Grik and Steve were loaded up and already rolling.

“One jumped right over me. I saw it.” The old fear of disbelief from other people, normal people, had her by the throat.

“I believe you,” Bern said, as the driver’s door opened and Apoc hopped in, his keychain jingling with a trio of medals—Saint Christopher and Saint Jude, plus Saint Barbara for good measure.

The wall behind his seat held a rack for maps and the weekly schedules, paper quivering with tension and spare keys glinting secretively on neatly labeled pegs.

“Get ready for takeoff.” Apoc got the RV started, a familiar thrum passing through the entire road-ship. “We’re heading for number three, right?”

There were always contingencies, always.

“Yeah, but we’ll have to take the second route. Swing around the city, then head north.” Bern set about closing the windows as Trille piled in through the side door; when it banged shut and locked Cass had the urge to put her head down on the table and sob with unmitigated relief.

She barely believed she’d made it. And she hoped like hell she hadn’t brought any bogeys with her.

“We clear?” Trille asked, as if he’d read her mind.

“I th-think so.” Her teeth tried to chop the words into pieces, adrenaline and the remnants of synthetic upper in her bloodstream looking for an outlet.

Fight or flight was a matter of chemical cascades, both warring over one exhausted woman.

“I d-don’t sense anything, I went fast as I could.
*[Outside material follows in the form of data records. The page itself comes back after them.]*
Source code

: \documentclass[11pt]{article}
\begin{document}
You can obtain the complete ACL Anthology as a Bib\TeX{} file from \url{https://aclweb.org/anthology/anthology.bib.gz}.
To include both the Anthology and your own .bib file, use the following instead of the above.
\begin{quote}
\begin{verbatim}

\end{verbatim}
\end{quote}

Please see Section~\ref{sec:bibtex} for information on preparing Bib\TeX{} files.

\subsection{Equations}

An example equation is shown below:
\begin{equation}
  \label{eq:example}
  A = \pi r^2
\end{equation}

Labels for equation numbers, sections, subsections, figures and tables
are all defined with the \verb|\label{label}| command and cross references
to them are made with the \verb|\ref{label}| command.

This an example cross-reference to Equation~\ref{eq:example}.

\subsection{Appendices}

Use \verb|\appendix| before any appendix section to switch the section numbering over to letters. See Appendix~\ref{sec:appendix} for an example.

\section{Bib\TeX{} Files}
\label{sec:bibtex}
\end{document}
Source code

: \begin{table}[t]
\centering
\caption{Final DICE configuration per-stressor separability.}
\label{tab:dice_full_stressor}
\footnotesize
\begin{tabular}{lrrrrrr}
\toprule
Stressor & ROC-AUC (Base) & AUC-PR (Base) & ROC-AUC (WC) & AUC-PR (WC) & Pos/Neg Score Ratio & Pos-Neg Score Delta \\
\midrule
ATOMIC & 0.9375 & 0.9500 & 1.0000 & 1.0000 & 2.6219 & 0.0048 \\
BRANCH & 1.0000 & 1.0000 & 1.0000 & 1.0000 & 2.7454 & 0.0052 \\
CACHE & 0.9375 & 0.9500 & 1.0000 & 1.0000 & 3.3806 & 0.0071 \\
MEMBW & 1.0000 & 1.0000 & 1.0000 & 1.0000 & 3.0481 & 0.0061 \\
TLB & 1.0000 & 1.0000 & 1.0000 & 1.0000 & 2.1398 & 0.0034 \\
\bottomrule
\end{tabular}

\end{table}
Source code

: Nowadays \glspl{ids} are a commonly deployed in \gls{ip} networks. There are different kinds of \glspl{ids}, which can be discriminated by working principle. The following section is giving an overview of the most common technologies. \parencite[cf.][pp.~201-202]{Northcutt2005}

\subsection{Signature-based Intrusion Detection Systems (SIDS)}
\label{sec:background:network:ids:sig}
My h-helmet…”

“Get us rollin’, Apoc.” Bern leaned across the table to slide that window shut, then stalked for the cockpit.

But he paused to reach down, giving her shoulder a brief, hard squeeze.
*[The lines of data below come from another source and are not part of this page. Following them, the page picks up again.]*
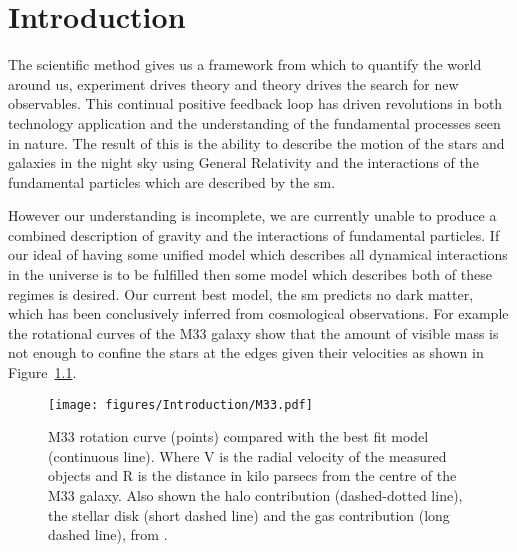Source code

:\chapter{Introduction} %
\label{cha:introduction}

The scientific method gives us a framework from which to quantify the world 
around us, experiment drives theory and theory drives the search for new 
observables. This continual positive feedback loop has driven revolutions in 
both technology application and the understanding of the fundamental processes 
seen in nature. The result of this is the ability to describe the motion of the 
stars and galaxies in the night sky using General Relativity and the 
interactions of the fundamental particles which are described by the \ac{sm}.


However our understanding is incomplete, we are currently unable to produce a 
combined description of gravity and the interactions of fundamental particles. 
If our ideal of having some unified model which describes all dynamical 
interactions in the universe is to be fulfilled then some model which describes 
both of these regimes is desired.
Our current best model, the \ac{sm} predicts no dark matter, which has been 
conclusively inferred from cosmological observations. For example the 
rotational curves of the M33 galaxy\cite{Corbelli1999af} show that the amount 
of visible mass is not enough to confine the stars at the edges given their 
velocities as shown in Figure~\ref{fig:M33RotationalCurve}.
\begin{figure}
 \texttt{[image: figures/Introduction/M33.pdf]}
\caption{ M33 rotation curve (points) compared with the best fit model
          (continuous line). Where V is the radial velocity of the measured
          objects and R is the distance in kilo parsecs from the centre of
          the M33 galaxy. Also shown  the halo contribution (dashed-dotted 
          line), the stellar disk (short dashed line) and  the gas contribution 
          (long dashed line), from \cite{Corbelli1999af}.
          }
\label{fig:M33RotationalCurve}
\end{figure}

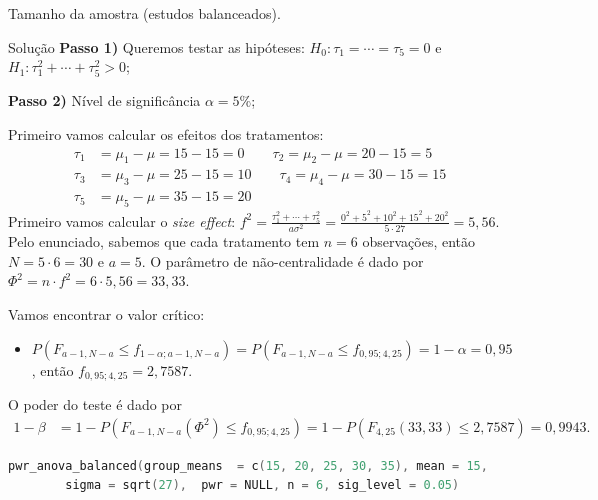 \documentclass[8pt]{beamer}
\begin{document}
\begin{frame}[fragile]{Tamanho da amostra (estudos balanceados).}

\small
\begin{block}{Solução}
	\textbf{Passo 1)} Queremos testar as hipóteses: $H_0: \tau_1 = \cdots = \tau_5 = 0$ e $H_1: \tau_1^2 + \cdots + \tau_5^2 > 0$;
	
	\textbf{Passo 2)} Nível de significância $\alpha=5\%$;
	
	Primeiro vamos calcular os efeitos dos tratamentos:
	\begin{align*}
	\tau_1 &= \mu_1 - \mu = 15 -15=0\qquad \tau_2 = \mu_2 - \mu = 20 -15=5\\
	\tau_3 &= \mu_3 - \mu = 25 -15=10\qquad \tau_4 = \mu_4 - \mu = 30 -15=15\\
	\tau_5 &= \mu_5 - \mu = 35 -15=20
	\end{align*}
	Primeiro vamos calcular o \textit{size effect}: $f^2 = \frac{\tau_1^2 + \cdots + \tau_5^2}{a\sigma^2} = \frac{0^2 + 5^2 + 10^2 + 15^2 + 20^2}{5 \cdot 27} = 5,56$. Pelo enunciado, sabemos que cada tratamento tem $n=6$ observações, então $N=5 \cdot 6 = 30$ e $a = 5$. O parâmetro de não-centralidade é dado por $\Phi^2 = n \cdot f^2 = 6 \cdot 5,56 = 33,33$. 
	
	Vamos encontrar o valor crítico:
	\begin{itemize}
		\item $P\left( F_{a-1, N-a} \leq f_{1-\alpha;a-1, N-a} \right) = P\left( F_{a-1, N-a} \leq f_{0,95;4, 25} \right) = 1-\alpha = 0,95$, então $f_{0,95;4, 25} = 2,7587$.
	\end{itemize}

	O poder do teste é dado por
	\begin{align*}
	1-\beta &=1 - P\left( F_{a-1, N-a}\left(\Phi^2\right) \leq  f_{0,95;4, 25} \right) = 1 - P\left( F_{4, 25}\left(33,33\right)  \leq 2,7587 \right) = 0,9943.
	\end{align*}
\end{block}

\begin{lstlisting}[language = C, caption = Código no R.]
pwr_anova_balanced(group_means  = c(15, 20, 25, 30, 35), mean = 15,
		sigma = sqrt(27),  pwr = NULL, n = 6, sig_level = 0.05)
\end{lstlisting}

\normalsize

\end{frame}
\end{document}
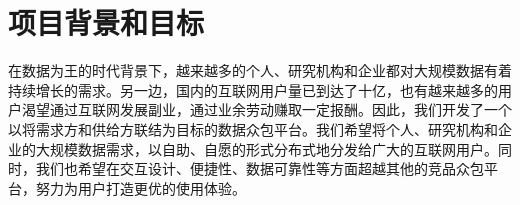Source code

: \section{项目背景和目标}

在数据为王的时代背景下，越来越多的个人、研究机构和企业都对大规模数据有着持续增长的需求。另一边，国内的互联网用户量已到达了十亿，也有越来越多的用户渴望通过互联网发展副业，通过业余劳动赚取一定报酬。因此，我们开发了一个以将需求方和供给方联结为目标的数据众包平台。我们希望将个人、研究机构和企业的大规模数据需求，以自助、自愿的形式分布式地分发给广大的互联网用户。同时，我们也希望在交互设计、便捷性、数据可靠性等方面超越其他的竞品众包平台，努力为用户打造更优的使用体验。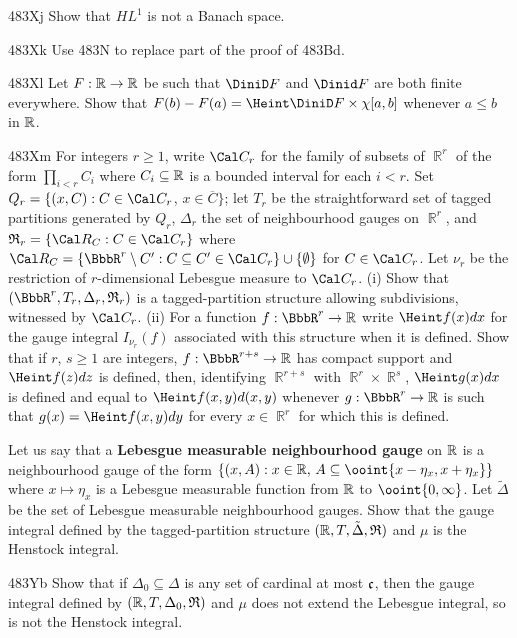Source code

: {\spheader 483Xj Show that $HL^1$ is not a Banach space.   

\sqheader 483Xk Use 483N to replace part of the proof of 483Bd.

\spheader 483Xl Let $F:\Bbb R\to\Bbb R$ be such that $\DiniD F$ and $\Dinid F$
are both finite everywhere.   Show that
$F(b)-F(a)=\Heint\DiniD F\times\chi[a,b]$ whenever $a\le b$ in $\Bbb R$.

\spheader 483Xm
For integers $r\ge 1$, write $\Cal C_r$ for the family of
subsets of $\BbbR^r$ of the form $\prod_{i<r}C_i$ where 
$C_i\subseteq\Bbb R$ is a bounded interval for each $i<r$.   Set
$Q_r=\{(x,C):C\in\Cal C_r$, $x\in\overline{C}\}$;  let $T_r$ be the
straightforward set of tagged partitions generated by $Q_r$, 
$\Delta_r$ the set
of neighbourhood gauges on $\BbbR^r$, and 
$\frak R_r=\{\Cal R_C:C\in\Cal C_r\}$
where $\Cal R_C
=\{\BbbR^r\setminus C':C\subseteq C'\in\Cal C_r\}\cup\{\emptyset\}$ for 
$C\in\Cal C_r$.   Let $\nu_r$ be the restriction of $r$-dimensional
Lebesgue measure to $\Cal C_r$.   
(i) Show that $(\BbbR^r,T_r,\Delta_r,\frak R_r)$ is
a tagged-partition structure allowing subdivisions, witnessed by 
$\Cal C_r$.   (ii) For a function $f:\BbbR^r\to\Bbb R$ write 
$\Heint f(x)dx$ for the gauge integral $I_{\nu_r}(f)$ associated with this
structure when it is defined.   Show that if $r$, $s\ge 1$ are integers,
$f:\BbbR^{r+s}\to\Bbb R$ has compact support and $\Heint f(z)dz$ is
defined, then, identifying $\BbbR^{r+s}$ with $\BbbR^r\times\BbbR^s$,
$\Heint g(x)dx$ is defined and equal to $\Heint f(x,y)d(x,y)$ whenever
$g:\BbbR^r\to\Bbb R$ is such that $g(x)=\Heint f(x,y)dy$ for every
$x\in\BbbR^r$ for which this is defined.   

Let us say that a {\bf Lebesgue measurable neighbourhood
gauge} on $\Bbb R$ is a neighbourhood gauge of the form
$\{(x,A):x\in\Bbb R,\,A\subseteq\ooint{x-\eta_x,x+\eta_x}\}$ where
$x\mapsto\eta_x$ is a Lebesgue measurable function from $\Bbb R$ to
$\ooint{0,\infty}$.   Let $\tilde\Delta$ be the set of Lebesgue
measurable neighbourhood gauges.   Show that the gauge integral defined
by the tagged-partition structure $(\Bbb R,T,\tilde\Delta,\frak R)$ and
$\mu$ is the Henstock integral.

\spheader 483Yb Show that if $\Delta_0\subseteq\Delta$ is any set of
cardinal at most $\frak c$, then the gauge integral defined by
$(\Bbb R,T,\Delta_0,\frak R)$ and $\mu$ does not extend the Lebesgue
integral, so is not the Henstock integral.

}

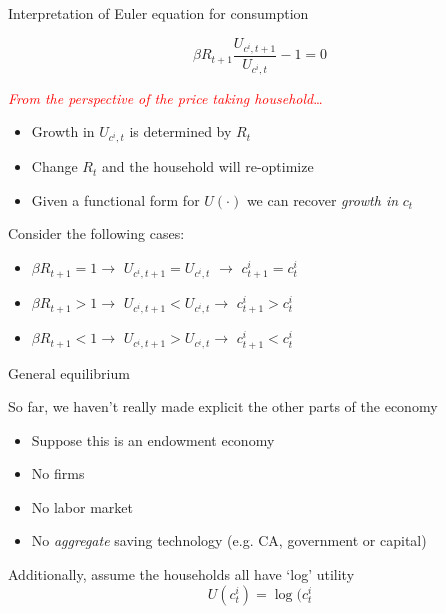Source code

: \begin{frame}{Interpretation of Euler equation for consumption}

\begin{equation*}
\beta R_{t+1}\frac{U_{c^{i},t+1}}{U_{c^{i},t}}-1=0
\end{equation*}

\textcolor{red}{\textit{From the perspective of the price taking household}\ldots}
\begin{itemize}
\item 	Growth in $U_{c^{i},t}$ is determined by $R_{t}$
\item	Change $R_{t}$ and the household will re-optimize
\item	Given a functional form for $U(\cdot)$ we can recover \textit{growth in} $c_{t}$
\end{itemize}

\vspace{3mm}
Consider the following cases:
\begin{itemize}
\item $\beta R_{t+1}=1\rightarrow $ $U_{c^{i},t+1}=U_{c^{i},t}$ $\rightarrow$ $c_{t+1}^{i}=c_{t}^{i}$
\item $\beta R_{t+1}>1\rightarrow $ $U_{c^{i},t+1}<U_{c^{i},t}\rightarrow $ $c_{t+1}^{i}>c_{t}^{i}$
\item $\beta R_{t+1}<1\rightarrow $ $U_{c^{i},t+1}>U_{c^{i},t}\rightarrow $ $c_{t+1}^{i}<c_{t}^{i}$
\end{itemize}

\end{frame}


\begin{frame}{General equilibrium}

So far, we haven't really made explicit the other parts of the economy
\begin{itemize}
\item	Suppose this is an endowment economy
\item	No firms
\item	No labor market
\item	No \textit{aggregate} saving technology (e.g. CA, government or capital)
\end{itemize}

Additionally, assume the households all have `log' utility
\[
U(c_{t}^{i}) = \log{(c_{t}^{i}}
\]
\end{frame}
It hurt; the pain was a balm, because it meant she’d kept her cool and done the right thing.

“Good job, Cass. We’ve got the wheel now, you do what Trille says. Let us work.”
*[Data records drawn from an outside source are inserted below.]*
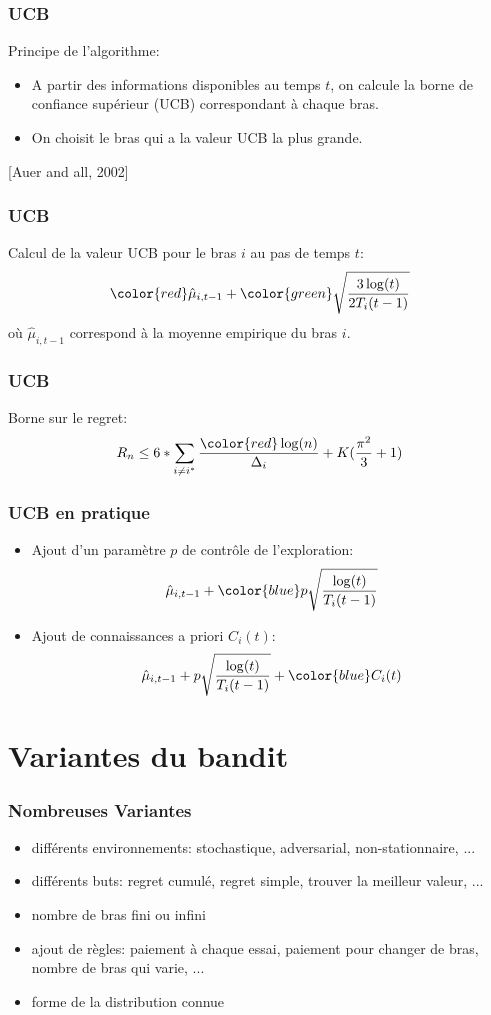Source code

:\documentclass{beamer}
\begin{document}
\begin{frame}
    \frametitle{UCB}
    Principe de l'algorithme:
    \begin{itemize}
        \item A partir des informations disponibles au temps $t$, on calcule la borne de confiance supérieur (UCB) correspondant à chaque bras.
        \item On choisit le bras qui a la valeur UCB la plus grande.
    \end{itemize}
    \hfill [Auer and all, 2002]
\end{frame}

\begin{frame}
    \frametitle{UCB}
    Calcul de la valeur UCB pour le bras $i$ au pas de temps $t$:
    $$ {\color{red} \hat{\mu}_{i,t-1}} + {\color{green} \sqrt{\frac{3\log(t)}{2T_i(t-1)}}} $$
    où $\hat{\mu}_{i,t-1} $ correspond à la moyenne empirique du bras $i$.
    
\end{frame}

\begin{frame}
    \frametitle{UCB}
    Borne sur le regret:
    $$ R_n \le 6*\sum_{i \ne i^*}\frac{\color{red}\log(n)}{\Delta_i} + K(\frac{\pi^2}{3}+1) $$
    
\end{frame}



\begin{frame}
    \frametitle{UCB en pratique}
    \begin{itemize}
        \item Ajout d'un paramètre $p$ de contrôle de l'exploration:
            $$ \hat{\mu}_{i,t-1} + {\color{blue}p} \sqrt{\frac{\log(t)}{T_i(t-1)}} $$
        \item Ajout de connaissances a priori $C_i(t)$:
            $$ \hat{\mu}_{i,t-1} + p \sqrt{\frac{\log(t)}{T_i(t-1)}} + {\color{blue} C_i(t)} $$
    \end{itemize}
    
\end{frame}

\section{Variantes du bandit}

\begin{frame}
    \frametitle{Nombreuses Variantes}
    \begin{itemize}
        \item différents environnements: {\color{blue}stochastique}, adversarial, non-stationnaire, ...
        \item différents buts: {\color{blue}regret cumulé}, regret simple, trouver la meilleur valeur, ...
        \item nombre de bras {\color{blue}fini} ou infini
        \item ajout de règles: paiement à chaque essai, paiement pour changer de bras, nombre de bras qui varie, ...
        \item forme de la distribution connue
    \end{itemize}
\end{frame}
\end{document}
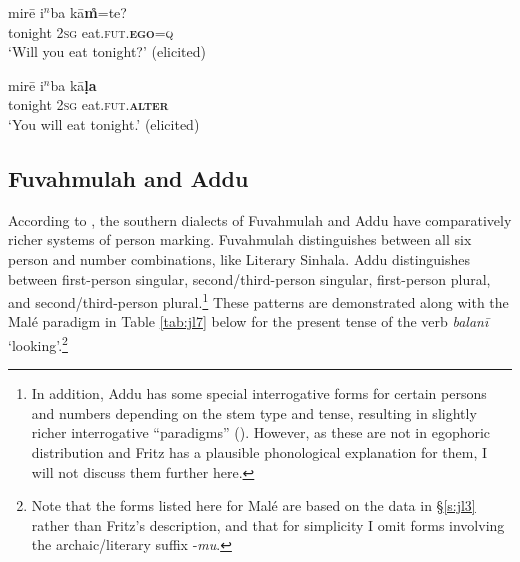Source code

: \documentclass[output=paper]{langsci/langscibook}
\begin{document}
\begin{exe}
	\ex 	\label{ex:jl31}
	\gll mirē i$^n$ba kā\textbf{m̊}=te?\\
	tonight 2\textsc{sg} eat.\textsc{fut}.\textbf{\textsc{ego}}=\textsc{q}\\
	\trans ‘Will you eat tonight?’ (elicited)
\end{exe}

\begin{exe}
	\ex 	\label{ex:jl32}
	\gll mirē i$^n$ba kā\textbf{ḷa}\\
	tonight 2\textsc{sg} eat.\textsc{fut}.\textbf{\textsc{alter}}\\
	\trans ‘You will eat tonight.’ (elicited)
\end{exe}

\subsection{Fuvahmulah and Addu}\label{s:jl4-2}

According to \cite[164–184]{Fritz2002}, the southern dialects of Fuvahmulah and Addu have comparatively richer systems of person marking. Fuvahmulah distinguishes between all six person and number combinations, like Literary Sinhala. Addu distinguishes between first-person singular, second/third-person singular, first-person plural, and second/third-person plural.\footnote{In addition, Addu has some special interrogative forms for certain persons and numbers depending on the stem type and tense, resulting in slightly richer interrogative “paradigms” (\citealt[244–247]{Fritz2002}). However, as these are not in egophoric distribution and Fritz has a plausible phonological explanation for them, I will not discuss them further here.} 
These patterns are demonstrated along with the Malé paradigm in Table \ref{tab:jl7} below for the present tense of the verb \textit{balanī} ‘looking’.\footnote{Note that the forms listed here for Malé are based on the data in §\ref{s:jl3} rather than Fritz’s description, and that for simplicity I omit forms involving the archaic/literary suffix ‑\textit{mu}.}
\end{document}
She nodded, wishing her eyes weren’t leaking so badly.

The world in front of her warped, blurring through tears.

Trille grabbed a spare medkit from a cabinet near the bathroom and hurried in Bern’s wake, digging in his regular bag for stethoscope and blood-pressure cuff.

He turned off the lights as he moved, cutting down on backwash illumination so Apoc could see to drive; even the return of near-darkness wasn’t frightening because she wasn’t alone.

Still, her face prickled afresh, dried sweat itched on her scalp, she was greasy-damp under all the clothes’ padding, and her teeth chattered despite the interior’s warmth.

The RV lurched forward, a grazing beast happy to be shambling again.

Cass submitted to Trille’s ministrations—checking her pupils, peeling her jacket off to take pulse and pressure, a couple reflex tests she could have done in her sleep.

She kept talking, giving what details she could, and even though Bern was in the copilot seat up front she knew he was listening.

“Don’t like how fast your heart’s going,” Trille said, and his expression was grim. Of course Cass’s cardiac muscle was impersonating hummingbird wings, she could feel as much. “Get ready for an adeno nap.”

“Shouldn’t… shouldn’t I…” She wanted to ask if she should stay awake, all her antennae out to sense if the bogeys had managed to stay on her trail.

“No ma’am.” He already had the syringe out, double checking the bottle with narrowed eyes before nodding. “You look like shit. No fun and games for at least a couple days.”

“But I ought to take a big bump and watch to make sure that—” She was fixating, she knew it, yet she was helpless to stop. The body knew only that it was under dire threat, the mind desperately grubbing up reasons and justifications.

“No arguing,” Bern said over his shoulder, his I mean business, soldier tone. “We’ve got this, Cass. Stand down.”

She did her best. The needle stung her arm, the world pausing for a moment as her head lolled, chin nearly touching her chest, and an unfiltered blast of pure red-purple worry from Trille fought with the chemical telling her heart to stop fucking around and settle down.

It wasn’t her poor body’s fault. Her flesh was shackled to a madwoman, and doing the best it could under the circumstances. The world wavered, receded on a soft rushing like wings…

…and returned, the colors far less garish, the RV rocking as it negotiated the turn onto a paved ribbon leading for the campground exit. Branches scraped the roof lightly, trailing fingertips, as if the place was sorry to see them go.

“Christ, I hate adenosine,” Trille muttered.